Keywords

1 Introduction

With the advance of photographing devices, people always prefer images with clear content details and few artifacts. Nevertheless, this is not always the case in various real-world situations. For example, people nowadays enjoy taking photographs and share them on the Internet. In this process, the quality of an image can be affected by many factors. In the stage of photograph shooting, poor lightness conditions (e.g. nighttime) and amateur shooting skills (e.g. back light) often bring in a dark visual appearance ((e.g. Fig. 1(a))). In the stage of photograph distribution, images are often unintentionally compressed or resized into a smaller size by social network software like WeChat or QQ. Many high-frequency image details can be filtered out in this process and JPEG artifacts (or called block artifacts) are therefore introduced. In this context, for these compressed low-light images, an image enhancement model is expected to have the abilities of lightness enhancement and block removal [1].

Fig. 1.
figure 1

An illustration of our research background.

However, conventional image enhancement methods [2,3,4,5] are limited due to the following reasons. First, these methods are not equipped with the artifact-removing ability. When we directly apply the off-the-shelf low-light enhancement methods on them, the JPEG artifacts can be unnecessarily amplified (e.g. Fig. 1(b)). Furthermore, JPEG artifacts usually hide in the image regions of low contrast, which makes the enhancement task more challenging. For example, compared with the original clean image, the hidden JPEG artifacts are not visually obvious in the compressed images (e.g. Fig. 1(a)).

Intuitively, we can simply adopt the technical roadmap of deblock-enhance or alternatively enhance-deblock to tackle this problem. However, both of them are still limited. As shown in Fig. 1(c), the deblock-enhance roadmap tends to produce over-smoothed final results, while the enhance-deblock roadmap has difficulties in removing the unnecessarily boosted JPEG artifact. In this paper, we propose a novel framework that simultaneously enhances the lightness and removes the JPEG blocks well (Fig. 2). The key element is to decompose the input image into the illumination layer and the reflectance layer. In this way, the low lightness and JPEG artifact can be well separated, which avoids the risk of artifact-boosting. Our research is highlighted in the proposed framework that well enhances compressed low-light images. Experimental results demonstrate the superior performance over other related methods both qualitatively and quantitatively.

Fig. 2.
figure 2

The flowchart of our method.

2 Related Works

In recent years, many low-light image enhancement methods have been proposed. We can divide the enhancing methods into the single-source group and the multi-source group. The former refers to the methods with a single input image for enhancement, while the later uses multiple images as inputs.

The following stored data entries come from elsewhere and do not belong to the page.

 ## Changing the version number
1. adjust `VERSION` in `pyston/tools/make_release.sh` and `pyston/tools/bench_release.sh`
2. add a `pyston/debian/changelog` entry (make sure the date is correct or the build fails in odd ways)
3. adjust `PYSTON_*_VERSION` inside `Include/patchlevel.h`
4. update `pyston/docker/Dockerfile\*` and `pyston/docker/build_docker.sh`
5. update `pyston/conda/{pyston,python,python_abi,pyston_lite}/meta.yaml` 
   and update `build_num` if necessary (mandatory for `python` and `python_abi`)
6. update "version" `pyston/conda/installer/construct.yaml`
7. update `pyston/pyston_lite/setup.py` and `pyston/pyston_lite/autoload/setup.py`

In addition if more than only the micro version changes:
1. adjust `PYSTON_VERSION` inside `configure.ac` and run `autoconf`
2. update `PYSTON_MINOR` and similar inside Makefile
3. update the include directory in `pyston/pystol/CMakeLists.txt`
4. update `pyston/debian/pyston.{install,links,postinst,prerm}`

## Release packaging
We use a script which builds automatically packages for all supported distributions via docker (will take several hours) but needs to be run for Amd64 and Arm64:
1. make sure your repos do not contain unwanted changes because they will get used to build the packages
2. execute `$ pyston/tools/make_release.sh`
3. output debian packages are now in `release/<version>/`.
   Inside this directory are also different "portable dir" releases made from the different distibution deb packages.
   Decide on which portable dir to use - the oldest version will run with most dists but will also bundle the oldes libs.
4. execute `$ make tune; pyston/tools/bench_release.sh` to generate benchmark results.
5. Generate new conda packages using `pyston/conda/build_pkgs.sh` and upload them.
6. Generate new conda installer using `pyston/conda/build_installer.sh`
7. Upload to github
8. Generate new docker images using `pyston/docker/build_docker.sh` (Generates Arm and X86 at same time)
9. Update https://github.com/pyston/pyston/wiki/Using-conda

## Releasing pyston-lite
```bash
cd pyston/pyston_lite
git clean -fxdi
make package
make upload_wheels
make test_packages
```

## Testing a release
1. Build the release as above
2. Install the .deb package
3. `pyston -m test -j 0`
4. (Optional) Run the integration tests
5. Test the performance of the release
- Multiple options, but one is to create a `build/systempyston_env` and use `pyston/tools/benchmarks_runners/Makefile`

As for single-source low-light image enhancement methods, we further divided into the histogram-based ones and the Retinex-based ones. As the histogram of a low-light image is heavily tailed at low intensities, the histogram-based methods are targeted on reshaping the histogram distribution [2, 6]. Since an image histogram is a global descriptor and drops all the spatial information, these methods are prone to produce over-enhanced [2] or under-enhanced [6] results for local regions. The Retinex-based models assume that an image is composed of an illumination layer representing the light intensity of an object, and a reflectance layer representing the physical characteristics of the object’s surface. Based on this image representation, the low-light enhancement can be achieved by adjusting the illumination layer [3, 7, 8]. Differently, Guo et al. [5] propose a simplified Retinex model for the task of low-light image enhancement. Instead of the intrinsic decomposition, they directly estimate a piece-smooth map as the illumination layer. In general, the visual appearance of these single-source methods’ results heavily depends on a properly chosen enhancing strength.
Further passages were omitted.